Principle of Adiabatic Demagnetization

The principle of the adiabatic demagnetization process is applicable to magneto-caloric materials. The principle follows that when these materials are placed in a magnetic field, they start heating up. However, when removed from the magnetic field, then they cool down. The principle of adiabatic demagnetization of paramagnetic salts is as follows:

  • Each atom of the paramagnetic salt is considered a tiny magnet. When there is no magnetic field, then all atoms of the salt get oriented randomly. As a result, the total magnetic force is zero. However, after coming in contact with the strong magnetic field, atoms of the salt align themselves to the magnetic field direction. In this process, there is a rise in temperature. 

  • On demagnetization, that is, removing magnetic field, atoms of paramagnetic salts come back to the random orientation. It results in a reduction of temperature as the atoms do the work. Moreover, this procedure occurs adiabatically. As per the Second Law of Thermodynamics, there will be a change in the work done and hence temperature changes. 

Final Thoughts

Adiabatic demagnetization experiment is a useful method to cool down certain substances' temperatures by placing them in a magnetic field. It is an effective magnetic cooling method to cool down materials, usually in gaseous form. The method works on the fact that the entropy of the paramagnetic substance, when placed in a magnetic field is zero. Apart from the electronic paramagnets, adiabatic demagnetization is useful to lower the temperature of nuclear paramagnets. 

FAQs (Frequently Asked Questions)

1. Which Type of Materials is Suitable for Adiabatic Demagnetization?
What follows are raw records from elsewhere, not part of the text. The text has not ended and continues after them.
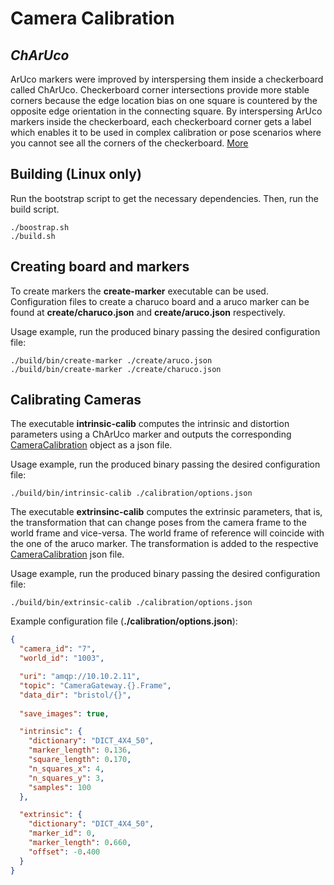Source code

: Camera Calibration
==========================================

## *ChArUco*

ArUco markers were improved by interspersing them inside a checkerboard called ChArUco. Checkerboard corner intersections provide more stable corners because the edge location bias on one square is countered by the opposite edge orientation in the connecting square. By interspersing ArUco markers inside the checkerboard, each checkerboard corner gets a label which enables it to be used in complex calibration or pose scenarios where you cannot see all the corners of the checkerboard. [More](https://github.com/opencv/opencv_contrib/blob/master/modules/aruco/tutorials/charuco_detection/charuco_detection.markdown)

## Building (Linux only)

Run the bootstrap script to get the necessary dependencies. Then, run the build script.
```shell
./boostrap.sh
./build.sh
```

## Creating board and markers

To create markers the **create-marker** executable can be used. Configuration files to create a charuco board and a aruco marker can be found at **create/charuco.json** and **create/aruco.json** respectively.

Usage example, run the produced binary passing the desired configuration file:

```shell
./build/bin/create-marker ./create/aruco.json
./build/bin/create-marker ./create/charuco.json
```

## Calibrating Cameras

The executable **intrinsic-calib** computes the intrinsic and distortion parameters using a ChArUco marker and outputs the corresponding [CameraCalibration](https://github.com/labviros/is-msgs/blob/v1.1.4/is/msgs/camera.proto) object as a json file.

Usage example, run the produced binary passing the desired configuration file:
```shell
./build/bin/intrinsic-calib ./calibration/options.json
```

The executable **extrinsinc-calib** computes the extrinsic parameters, that is, the transformation that can change poses from the camera frame to the world frame and vice-versa. The world frame of reference will coincide with the one of the aruco marker. The transformation is added to the respective [CameraCalibration](https://github.com/labviros/is-msgs/blob/v1.1.4/is/msgs/camera.proto) json file.

Usage example, run the produced binary passing the desired configuration file:
```shell
./build/bin/extrinsic-calib ./calibration/options.json
```

Example configuration file (**./calibration/options.json**):
```json
{
  "camera_id": "7",
  "world_id": "1003",

  "uri": "amqp://10.10.2.11",
  "topic": "CameraGateway.{}.Frame",
  "data_dir": "bristol/{}",
 
  "save_images": true,

  "intrinsic": {
    "dictionary": "DICT_4X4_50",
    "marker_length": 0.136,
    "square_length": 0.170,
    "n_squares_x": 4,
    "n_squares_y": 3,
    "samples": 100
  },

  "extrinsic": {
    "dictionary": "DICT_4X4_50",
    "marker_id": 0,
    "marker_length": 0.660,
    "offset": -0.400
  }
}
```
The mechanism of demagnetization involves a material in which its constituent particles disorder exists at 5K or below it. The magnetic dipoles present in a paramagnetic salt crystal consists of this disorder property. The dipoles are arbitrarily oriented in these salts. On applying a magnetic field, the dipoles' levels become separated abruptly. When the material comes in contact with the liquid helium bath, more dipoles become aligned. As a result, there is a transference of thermal energy from the paramagnetic salt to the helium bath; removing the salt from the helium bath and decreasing the magnetic field results in no flow back of heat. As a result, the salt taken cools down. 

2. Is there Any Limitation of the ADR Procedure?

Adiabatic demagnetization experiment is a useful technique to cool an element or compound to very low temperatures. However, there are some limitations of this technique, which cannot be avoided. For instance, if the sample salt is an electronic paramagnet, then these can attain the lowest temperatures on the order of 1 millikelvin using demagnetization. However, if the sample taken is a nuclear paramagnet, then the achievable temperatures are quite much lower. It is because the interactions in the case of nuclear paramagnet are much weaker compared to electronic paramagnet. Nuclear adiabatic demagnetization is observed to cool down the temperature to about 250 Picokelvins and may cool them further.